Belorusov also sent messages to himself to continue the deception, and used Google Translate to reply to her brother in French.
Olcay Sapanoglu, of the Crown Prosecution Service, said: “This was a chain of deceit by Belorusov at every possible stage: from the cancer treatment he was not having, to the promises of repayment he could not deliver on, to the new home that did not exist and even a fictional estate agent – yet another feature of Belorusov’s treachery.”
He fled to Estonia, while Ms Garcia-Bertaux was reported missing after she failed to turn up to work at PR firm Golin, where she was an executive assistant.
Her best friend travelled to her flat to check on her on 4 March and called police after she observed her dogs acting “unusually subdued”.
Police broke in the back door to find the victim’s belongings packed, ready to move, and uncovered her body after spotting loose soil in the garden.

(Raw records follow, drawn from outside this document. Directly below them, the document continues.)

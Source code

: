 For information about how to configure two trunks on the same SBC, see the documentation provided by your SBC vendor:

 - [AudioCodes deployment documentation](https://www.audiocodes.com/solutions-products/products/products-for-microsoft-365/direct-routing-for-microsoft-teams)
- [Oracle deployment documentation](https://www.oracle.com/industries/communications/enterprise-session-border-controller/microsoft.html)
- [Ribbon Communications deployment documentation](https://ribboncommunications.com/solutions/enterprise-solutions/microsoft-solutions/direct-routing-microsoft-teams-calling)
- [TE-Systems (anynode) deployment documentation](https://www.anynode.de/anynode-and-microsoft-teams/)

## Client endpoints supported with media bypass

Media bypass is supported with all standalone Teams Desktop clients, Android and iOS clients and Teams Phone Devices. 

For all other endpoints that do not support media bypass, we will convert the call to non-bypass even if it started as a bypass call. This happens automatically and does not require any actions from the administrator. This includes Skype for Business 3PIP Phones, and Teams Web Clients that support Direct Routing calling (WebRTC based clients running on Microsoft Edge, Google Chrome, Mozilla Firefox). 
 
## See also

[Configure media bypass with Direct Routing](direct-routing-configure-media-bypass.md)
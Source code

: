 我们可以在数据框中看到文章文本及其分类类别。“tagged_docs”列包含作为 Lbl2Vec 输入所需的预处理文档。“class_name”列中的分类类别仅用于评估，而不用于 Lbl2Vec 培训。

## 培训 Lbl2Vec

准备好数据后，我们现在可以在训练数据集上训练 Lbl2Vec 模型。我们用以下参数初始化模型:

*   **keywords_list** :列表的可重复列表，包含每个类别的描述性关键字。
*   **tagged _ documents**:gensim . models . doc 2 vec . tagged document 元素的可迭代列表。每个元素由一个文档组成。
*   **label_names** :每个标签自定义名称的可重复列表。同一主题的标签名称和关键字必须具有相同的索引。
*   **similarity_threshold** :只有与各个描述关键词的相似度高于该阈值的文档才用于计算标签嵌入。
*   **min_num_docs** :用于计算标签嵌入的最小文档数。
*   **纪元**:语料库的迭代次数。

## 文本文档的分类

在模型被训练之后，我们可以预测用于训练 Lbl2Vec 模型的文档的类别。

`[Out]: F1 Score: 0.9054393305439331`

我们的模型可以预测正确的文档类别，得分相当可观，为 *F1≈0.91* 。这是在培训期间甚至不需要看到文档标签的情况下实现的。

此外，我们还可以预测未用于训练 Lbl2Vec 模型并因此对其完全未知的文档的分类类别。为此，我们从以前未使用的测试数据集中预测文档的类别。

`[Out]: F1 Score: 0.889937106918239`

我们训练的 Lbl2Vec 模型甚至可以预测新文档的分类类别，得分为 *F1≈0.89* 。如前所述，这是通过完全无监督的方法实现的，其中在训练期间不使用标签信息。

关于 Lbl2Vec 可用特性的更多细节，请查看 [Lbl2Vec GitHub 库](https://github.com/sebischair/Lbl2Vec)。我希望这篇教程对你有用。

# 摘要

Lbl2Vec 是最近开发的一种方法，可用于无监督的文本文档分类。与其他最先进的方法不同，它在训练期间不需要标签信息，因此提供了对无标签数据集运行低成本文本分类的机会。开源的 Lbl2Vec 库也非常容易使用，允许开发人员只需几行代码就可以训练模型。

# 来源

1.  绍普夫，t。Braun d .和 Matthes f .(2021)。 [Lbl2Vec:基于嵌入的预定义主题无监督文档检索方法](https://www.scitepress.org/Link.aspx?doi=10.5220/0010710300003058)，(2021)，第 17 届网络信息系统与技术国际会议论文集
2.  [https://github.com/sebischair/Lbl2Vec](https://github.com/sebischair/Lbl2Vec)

Detective Chief Inspector Simon Harding, who led the investigation, said: “I cannot imagine what thoughts were going through Laureline’s mind when the man she trusted, who had promised to help her move to a beautiful new home after months of worry over her housing situation, turned instead into a killer who took away her life.
“He compounded her family’s misery by lying about his movements and pretending to share their fear and concern over her mysterious disappearance – while all the time he knew exactly what had become of her.”
Ms Garcia-Bertaux also worked as a producer in the TV and film industry and had worked with Dame Joan Collins on the 2018 short film Gerry.
The actress said she was “shocked by the horrifying news” after hearing of Ms Garcia-Bertaux’s death.
Her mother, Frederique Bertaux, said losing her daughter was a “constant pain that nothing can relieve”.
“There is not a moment during the day I don’t think of my Laureline,” said a statement read to the court. “I can’t touch her, I can’t kiss her anymore. I watch videos of her just to hear her voice, hear her laugh, to see how she moves.
“I would give anything to hear her happy moments, sad moments, and to hear her say ‘mum I love you’. It’s incredibly hard to begin to describe my sorrow, my heartbreak.”
Belorusov will be sentenced on Friday.